ST. LOUIS (KMOX) - A prominent St. Louis attorney is defending one of the most prominent rioters at the U.S. Capitol and is asking for a pardon from President Donald Trump. He compared the event to cult leader Jim Jones and the mass murder-suicide in 1978.
You've likely seen photos of the bare-chested man in a fur cap with horns. Jacob Chansley is his name, but he's also known as the "QAnon Shaman" and his attorney, Albert Watkins of Kodner Watkins Law Firm, says the devout religious man was simply following the lead of his president.
"He is one of the most soft-spoken gentle human beings you'll ever meet. He has zero criminal background or history. He served honorably in the U.S. Military," Watkins says.

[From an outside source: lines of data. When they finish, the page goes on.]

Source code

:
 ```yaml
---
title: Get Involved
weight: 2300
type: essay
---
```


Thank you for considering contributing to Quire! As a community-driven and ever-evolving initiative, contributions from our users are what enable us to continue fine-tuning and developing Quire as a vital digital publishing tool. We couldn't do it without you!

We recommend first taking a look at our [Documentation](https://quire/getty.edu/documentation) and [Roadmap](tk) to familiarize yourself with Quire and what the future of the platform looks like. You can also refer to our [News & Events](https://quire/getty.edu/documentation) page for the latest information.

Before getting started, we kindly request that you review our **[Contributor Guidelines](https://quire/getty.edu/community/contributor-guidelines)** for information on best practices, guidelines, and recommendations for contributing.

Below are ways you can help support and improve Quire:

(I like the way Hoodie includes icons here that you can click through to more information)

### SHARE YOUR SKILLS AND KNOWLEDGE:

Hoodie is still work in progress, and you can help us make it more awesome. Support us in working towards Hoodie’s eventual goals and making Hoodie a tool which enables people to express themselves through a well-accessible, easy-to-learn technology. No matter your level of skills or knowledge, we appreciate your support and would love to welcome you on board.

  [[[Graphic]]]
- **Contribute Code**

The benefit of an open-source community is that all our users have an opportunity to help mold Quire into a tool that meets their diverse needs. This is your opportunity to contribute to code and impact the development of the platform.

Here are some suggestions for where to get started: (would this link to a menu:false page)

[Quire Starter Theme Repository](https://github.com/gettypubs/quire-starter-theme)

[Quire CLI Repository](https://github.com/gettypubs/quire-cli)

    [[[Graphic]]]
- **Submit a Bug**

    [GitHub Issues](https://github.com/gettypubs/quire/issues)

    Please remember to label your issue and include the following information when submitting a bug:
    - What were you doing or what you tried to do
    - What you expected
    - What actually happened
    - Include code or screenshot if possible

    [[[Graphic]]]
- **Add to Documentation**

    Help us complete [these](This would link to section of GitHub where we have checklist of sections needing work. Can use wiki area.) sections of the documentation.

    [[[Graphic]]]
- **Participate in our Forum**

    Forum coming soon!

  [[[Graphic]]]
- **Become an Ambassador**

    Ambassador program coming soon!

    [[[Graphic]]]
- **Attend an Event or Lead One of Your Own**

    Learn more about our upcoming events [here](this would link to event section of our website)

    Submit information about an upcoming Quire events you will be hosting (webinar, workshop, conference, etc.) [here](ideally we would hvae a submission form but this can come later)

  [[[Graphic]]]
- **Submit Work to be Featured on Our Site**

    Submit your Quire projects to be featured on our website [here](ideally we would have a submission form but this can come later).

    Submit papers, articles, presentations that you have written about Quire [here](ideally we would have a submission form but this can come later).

Chansley faces a charge of unlawful and violent entry of the Capitol building and "active participation in an insurrection" to overthrow the U.S. Government. Watkins says police opened the Capitol doors for his client and he did not engage in any violent behavior.
"My client believed he was being invited by the President to an open, public building," Watkins says. "And when he got to the building, he was ushered right in by law enforcement, by capitol police who were guarding the door."

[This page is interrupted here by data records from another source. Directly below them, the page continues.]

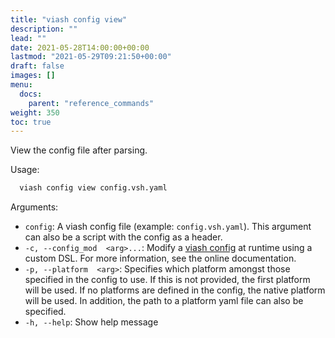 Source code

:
 ```yaml
---
title: "viash config view"
description: ""
lead: ""
date: 2021-05-28T14:00:00+00:00
lastmod: "2021-05-29T09:21:50+00:00"
draft: false
images: []
menu:
  docs:
    parent: "reference_commands"
weight: 350
toc: true
---
```




View the config file after parsing.

Usage:

``` bash
  viash config view config.vsh.yaml
```

Arguments:

-   `config`: A viash config file (example: `config.vsh.yaml`). This
    argument can also be a script with the config as a header.
-   `-c, --config_mod  <arg>...`: Modify a [viash
    config](/docs/reference_config/config) at runtime using a custom
    DSL. For more information, see the online documentation.
-   `-p, --platform  <arg>`: Specifies which platform amongst those
    specified in the config to use. If this is not provided, the first
    platform will be used. If no platforms are defined in the config,
    the native platform will be used. In addition, the path to a
    platform yaml file can also be specified.
-   `-h, --help`: Show help message
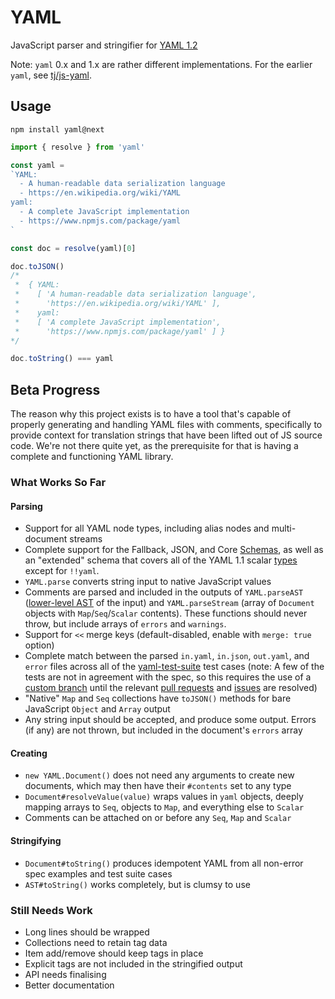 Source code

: # YAML

JavaScript parser and stringifier for [YAML 1.2](http://yaml.org/)

Note: `yaml` 0.x and 1.x are rather different implementations. For the earlier `yaml`, see [tj/js-yaml](https://github.com/tj/js-yaml).


## Usage

```
npm install yaml@next
```

```js
import { resolve } from 'yaml'

const yaml =
`YAML:
  - A human-readable data serialization language
  - https://en.wikipedia.org/wiki/YAML
yaml:
  - A complete JavaScript implementation
  - https://www.npmjs.com/package/yaml
`

const doc = resolve(yaml)[0]

doc.toJSON()
/*
 *  { YAML:
 *    [ 'A human-readable data serialization language',
 *      'https://en.wikipedia.org/wiki/YAML' ],
 *    yaml:
 *    [ 'A complete JavaScript implementation',
 *      'https://www.npmjs.com/package/yaml' ] }
*/

doc.toString() === yaml
```


## Beta Progress

The reason why this project exists is to have a tool that's capable of properly generating and handling YAML files with comments, specifically to provide context for translation strings that have been lifted out of JS source code. We're not there quite yet, as the prerequisite for that is having a complete and functioning YAML library.


### What Works So Far

#### Parsing
- Support for all YAML node types, including alias nodes and multi-document streams
- Complete support for the Fallback, JSON, and Core [Schemas], as well as an "extended" schema that covers all of the YAML 1.1 scalar [types] except for `!!yaml`.
- `YAML.parse` converts string input to native JavaScript values
- Comments are parsed and included in the outputs of `YAML.parseAST` ([lower-level AST] of the input) and `YAML.parseStream` (array of `Document` objects with `Map`/`Seq`/`Scalar` contents). These functions should never throw, but include arrays of `errors` and `warnings`.
- Support for `<<` merge keys (default-disabled, enable with `merge: true` option)
- Complete match between the parsed `in.yaml`, `in.json`, `out.yaml`, and `error` files across all of the [yaml-test-suite] test cases (note: A few of the tests are not in agreement with the spec, so this requires the use of a [custom branch] until the relevant [pull requests] and [issues] are resolved)
- "Native" `Map` and `Seq` collections have `toJSON()` methods for bare JavaScript `Object` and `Array` output
- Any string input should be accepted, and produce some output. Errors (if any) are not thrown, but included in the document's `errors` array

[Schemas]: http://www.yaml.org/spec/1.2/spec.html#Schema
[types]: http://yaml.org/type/
[yaml-test-suite]: https://github.com/yaml/yaml-test-suite
[custom branch]: https://github.com/eemeli/yaml-test-suite/tree/fixed-data
[pull requests]: https://github.com/yaml/yaml-test-suite/pulls/eemeli
[issues]: https://github.com/yaml/yaml-test-suite/issues/created_by/eemeli
[lower-level AST]: src/ast/README.md

#### Creating
- `new YAML.Document()` does not need any arguments to create new documents, which may then have their `#contents` set to any type
- `Document#resolveValue(value)` wraps values in `yaml` objects, deeply mapping arrays to `Seq`, objects to `Map`, and everything else to `Scalar`
- Comments can be attached on or before any `Seq`, `Map` and `Scalar`

#### Stringifying
- `Document#toString()` produces idempotent YAML from all non-error spec examples and test suite cases
- `AST#toString()` works completely, but is clumsy to use


### Still Needs Work

- Long lines should be wrapped
- Collections need to retain tag data
- Item add/remove should keep tags in place
- Explicit tags are not included in the stringified output
- API needs finalising
- Better documentation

Watkins was asked by KMOX if his client and others should still be held accountable for having the "personal responsibility" to not storm the building. He brought up the death of more than 900 people who were followers of Jim Jones. The self-proclaimed faith healer moved his cult to South America in the 1970's and orchestrated a mass suicide.
"They were all about love and peace and they listened to the words of their leader and you know what ended up happening? They drank the Kool-Aid and died. The only thing missing from the Capitol – from the President who said, 'I'm going to walk down Pennsylvania Avenue with you.' The only thing missing was the big bin of Kool-Aid being stirred," Watkins says.
The FBI has identified more than 200 suspects in the violent storming of the Capitol last Wednesday. Five people died as a result of the insurrection.
"And so now because my client won the best costume award for this event, is really in effect the highest-profile individual of the individuals who have thus far been charged," Watkins says.